Stored items
*** Block opens ***
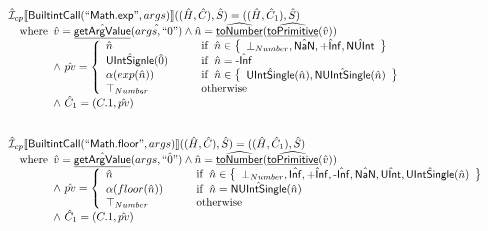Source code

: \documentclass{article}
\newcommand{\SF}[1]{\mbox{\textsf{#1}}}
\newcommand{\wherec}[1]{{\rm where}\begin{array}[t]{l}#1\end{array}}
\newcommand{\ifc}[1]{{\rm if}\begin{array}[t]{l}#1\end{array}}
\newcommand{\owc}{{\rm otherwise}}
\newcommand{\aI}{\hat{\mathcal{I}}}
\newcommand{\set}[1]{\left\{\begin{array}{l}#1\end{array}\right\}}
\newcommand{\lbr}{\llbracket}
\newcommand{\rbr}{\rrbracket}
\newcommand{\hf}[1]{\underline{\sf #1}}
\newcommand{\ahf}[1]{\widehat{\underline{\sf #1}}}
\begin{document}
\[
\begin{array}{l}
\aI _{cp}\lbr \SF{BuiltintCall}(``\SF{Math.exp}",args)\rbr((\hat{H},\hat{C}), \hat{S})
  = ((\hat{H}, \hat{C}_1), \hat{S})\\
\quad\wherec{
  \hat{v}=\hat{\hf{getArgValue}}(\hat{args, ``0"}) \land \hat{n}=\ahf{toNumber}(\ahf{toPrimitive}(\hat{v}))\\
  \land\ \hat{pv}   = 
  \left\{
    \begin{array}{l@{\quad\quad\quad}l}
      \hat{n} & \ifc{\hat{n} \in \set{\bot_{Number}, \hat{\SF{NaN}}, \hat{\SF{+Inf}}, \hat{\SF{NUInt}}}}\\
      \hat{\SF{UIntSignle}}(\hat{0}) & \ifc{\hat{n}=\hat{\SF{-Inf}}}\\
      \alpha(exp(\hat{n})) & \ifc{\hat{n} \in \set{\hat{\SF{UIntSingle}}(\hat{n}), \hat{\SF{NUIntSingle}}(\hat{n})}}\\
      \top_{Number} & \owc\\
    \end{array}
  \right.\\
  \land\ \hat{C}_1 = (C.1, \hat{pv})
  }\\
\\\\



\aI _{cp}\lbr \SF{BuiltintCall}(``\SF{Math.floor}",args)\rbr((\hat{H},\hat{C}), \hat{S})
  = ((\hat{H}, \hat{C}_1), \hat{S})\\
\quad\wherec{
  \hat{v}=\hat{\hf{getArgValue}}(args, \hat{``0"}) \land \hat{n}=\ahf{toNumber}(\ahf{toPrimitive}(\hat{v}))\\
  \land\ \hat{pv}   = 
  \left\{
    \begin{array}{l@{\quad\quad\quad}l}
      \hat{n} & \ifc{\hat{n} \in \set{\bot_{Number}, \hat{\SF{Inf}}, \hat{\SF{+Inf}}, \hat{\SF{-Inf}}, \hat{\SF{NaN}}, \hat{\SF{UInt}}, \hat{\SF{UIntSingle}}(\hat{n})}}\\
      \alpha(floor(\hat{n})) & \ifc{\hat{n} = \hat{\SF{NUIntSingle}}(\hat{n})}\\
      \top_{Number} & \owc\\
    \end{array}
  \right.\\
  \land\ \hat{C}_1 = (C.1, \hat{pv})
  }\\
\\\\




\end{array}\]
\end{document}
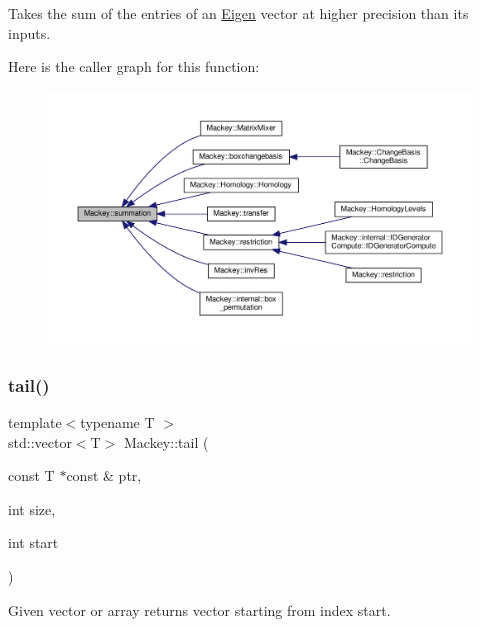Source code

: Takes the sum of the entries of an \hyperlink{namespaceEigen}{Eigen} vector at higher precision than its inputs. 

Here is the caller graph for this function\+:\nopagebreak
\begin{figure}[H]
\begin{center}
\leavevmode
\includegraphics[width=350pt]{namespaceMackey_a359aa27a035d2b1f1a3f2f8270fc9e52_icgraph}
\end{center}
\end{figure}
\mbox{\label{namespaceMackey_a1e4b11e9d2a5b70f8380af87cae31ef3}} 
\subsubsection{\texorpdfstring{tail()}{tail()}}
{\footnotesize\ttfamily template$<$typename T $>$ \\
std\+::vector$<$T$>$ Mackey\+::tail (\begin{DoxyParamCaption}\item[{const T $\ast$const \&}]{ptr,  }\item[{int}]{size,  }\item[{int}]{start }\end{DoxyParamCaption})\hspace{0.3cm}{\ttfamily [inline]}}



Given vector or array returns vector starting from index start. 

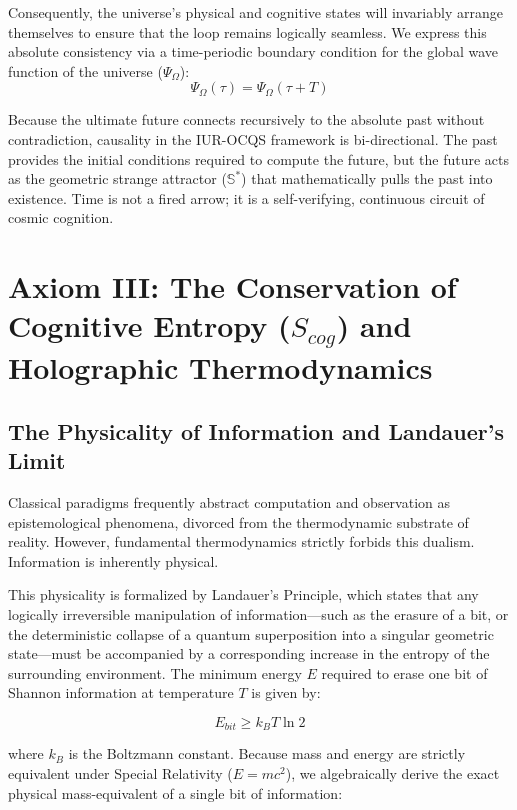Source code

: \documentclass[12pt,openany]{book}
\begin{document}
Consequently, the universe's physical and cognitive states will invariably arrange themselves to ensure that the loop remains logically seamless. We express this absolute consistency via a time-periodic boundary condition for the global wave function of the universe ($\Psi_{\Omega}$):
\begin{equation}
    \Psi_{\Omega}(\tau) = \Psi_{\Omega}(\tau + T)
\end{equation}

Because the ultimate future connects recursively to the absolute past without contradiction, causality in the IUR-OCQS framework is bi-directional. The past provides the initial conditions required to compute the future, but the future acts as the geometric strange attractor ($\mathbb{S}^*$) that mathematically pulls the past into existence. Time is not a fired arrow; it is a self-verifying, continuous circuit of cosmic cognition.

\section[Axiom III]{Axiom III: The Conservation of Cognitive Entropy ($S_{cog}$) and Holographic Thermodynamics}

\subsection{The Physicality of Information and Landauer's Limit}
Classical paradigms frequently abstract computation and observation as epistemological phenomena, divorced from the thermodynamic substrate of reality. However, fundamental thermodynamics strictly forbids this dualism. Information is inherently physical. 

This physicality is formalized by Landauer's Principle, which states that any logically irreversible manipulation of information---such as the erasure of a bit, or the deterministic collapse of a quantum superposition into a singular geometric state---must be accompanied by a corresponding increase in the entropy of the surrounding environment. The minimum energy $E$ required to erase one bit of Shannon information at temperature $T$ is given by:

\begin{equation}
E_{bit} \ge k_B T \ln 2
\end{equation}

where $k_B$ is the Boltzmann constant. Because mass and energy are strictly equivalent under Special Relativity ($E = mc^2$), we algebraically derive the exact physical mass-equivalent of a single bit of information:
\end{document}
*** Block closes ***
▶ **AIM OF THE TASK**:
From the first line to the last, please copy the data exactly, with the pictures left out.

▶ **EXERCISE SOLUTION**:
Source code

: \documentclass{article}
\newcommand{\SF}[1]{\mbox{\textsf{#1}}}
\newcommand{\wherec}[1]{{\rm where}\begin{array}[t]{l}#1\end{array}}
\newcommand{\ifc}[1]{{\rm if}\begin{array}[t]{l}#1\end{array}}
\newcommand{\owc}{{\rm otherwise}}
\newcommand{\aI}{\hat{\mathcal{I}}}
\newcommand{\set}[1]{\left\{\begin{array}{l}#1\end{array}\right\}}
\newcommand{\lbr}{\llbracket}
\newcommand{\rbr}{\rrbracket}
\newcommand{\hf}[1]{\underline{\sf #1}}
\newcommand{\ahf}[1]{\widehat{\underline{\sf #1}}}
\begin{document}
\[
\begin{array}{l}
\aI _{cp}\lbr \SF{BuiltintCall}(``\SF{Math.exp}",args)\rbr((\hat{H},\hat{C}), \hat{S})
  = ((\hat{H}, \hat{C}_1), \hat{S})\\
\quad\wherec{
  \hat{v}=\hat{\hf{getArgValue}}(\hat{args, ``0"}) \land \hat{n}=\ahf{toNumber}(\ahf{toPrimitive}(\hat{v}))\\
  \land\ \hat{pv}   = 
  \left\{
    \begin{array}{l@{\quad\quad\quad}l}
      \hat{n} & \ifc{\hat{n} \in \set{\bot_{Number}, \hat{\SF{NaN}}, \hat{\SF{+Inf}}, \hat{\SF{NUInt}}}}\\
      \hat{\SF{UIntSignle}}(\hat{0}) & \ifc{\hat{n}=\hat{\SF{-Inf}}}\\
      \alpha(exp(\hat{n})) & \ifc{\hat{n} \in \set{\hat{\SF{UIntSingle}}(\hat{n}), \hat{\SF{NUIntSingle}}(\hat{n})}}\\
      \top_{Number} & \owc\\
    \end{array}
  \right.\\
  \land\ \hat{C}_1 = (C.1, \hat{pv})
  }\\
\\\\



\aI _{cp}\lbr \SF{BuiltintCall}(``\SF{Math.floor}",args)\rbr((\hat{H},\hat{C}), \hat{S})
  = ((\hat{H}, \hat{C}_1), \hat{S})\\
\quad\wherec{
  \hat{v}=\hat{\hf{getArgValue}}(args, \hat{``0"}) \land \hat{n}=\ahf{toNumber}(\ahf{toPrimitive}(\hat{v}))\\
  \land\ \hat{pv}   = 
  \left\{
    \begin{array}{l@{\quad\quad\quad}l}
      \hat{n} & \ifc{\hat{n} \in \set{\bot_{Number}, \hat{\SF{Inf}}, \hat{\SF{+Inf}}, \hat{\SF{-Inf}}, \hat{\SF{NaN}}, \hat{\SF{UInt}}, \hat{\SF{UIntSingle}}(\hat{n})}}\\
      \alpha(floor(\hat{n})) & \ifc{\hat{n} = \hat{\SF{NUIntSingle}}(\hat{n})}\\
      \top_{Number} & \owc\\
    \end{array}
  \right.\\
  \land\ \hat{C}_1 = (C.1, \hat{pv})
  }\\
\\\\




\end{array}\]
\end{document}
Source code

: Takes the sum of the entries of an \hyperlink{namespaceEigen}{Eigen} vector at higher precision than its inputs. 

Here is the caller graph for this function\+:\nopagebreak
\begin{figure}[H]
\begin{center}
\leavevmode
\includegraphics[width=350pt]{namespaceMackey_a359aa27a035d2b1f1a3f2f8270fc9e52_icgraph}
\end{center}
\end{figure}
\mbox{\label{namespaceMackey_a1e4b11e9d2a5b70f8380af87cae31ef3}} 
\subsubsection{\texorpdfstring{tail()}{tail()}}
{\footnotesize\ttfamily template$<$typename T $>$ \\
std\+::vector$<$T$>$ Mackey\+::tail (\begin{DoxyParamCaption}\item[{const T $\ast$const \&}]{ptr,  }\item[{int}]{size,  }\item[{int}]{start }\end{DoxyParamCaption})\hspace{0.3cm}{\ttfamily [inline]}}



Given vector or array returns vector starting from index start. 

Source code

: \documentclass[12pt,openany]{book}
\begin{document}
Consequently, the universe's physical and cognitive states will invariably arrange themselves to ensure that the loop remains logically seamless. We express this absolute consistency via a time-periodic boundary condition for the global wave function of the universe ($\Psi_{\Omega}$):
\begin{equation}
    \Psi_{\Omega}(\tau) = \Psi_{\Omega}(\tau + T)
\end{equation}

Because the ultimate future connects recursively to the absolute past without contradiction, causality in the IUR-OCQS framework is bi-directional. The past provides the initial conditions required to compute the future, but the future acts as the geometric strange attractor ($\mathbb{S}^*$) that mathematically pulls the past into existence. Time is not a fired arrow; it is a self-verifying, continuous circuit of cosmic cognition.

\section[Axiom III]{Axiom III: The Conservation of Cognitive Entropy ($S_{cog}$) and Holographic Thermodynamics}

\subsection{The Physicality of Information and Landauer's Limit}
Classical paradigms frequently abstract computation and observation as epistemological phenomena, divorced from the thermodynamic substrate of reality. However, fundamental thermodynamics strictly forbids this dualism. Information is inherently physical. 

This physicality is formalized by Landauer's Principle, which states that any logically irreversible manipulation of information---such as the erasure of a bit, or the deterministic collapse of a quantum superposition into a singular geometric state---must be accompanied by a corresponding increase in the entropy of the surrounding environment. The minimum energy $E$ required to erase one bit of Shannon information at temperature $T$ is given by:

\begin{equation}
E_{bit} \ge k_B T \ln 2
\end{equation}

where $k_B$ is the Boltzmann constant. Because mass and energy are strictly equivalent under Special Relativity ($E = mc^2$), we algebraically derive the exact physical mass-equivalent of a single bit of information:
\end{document}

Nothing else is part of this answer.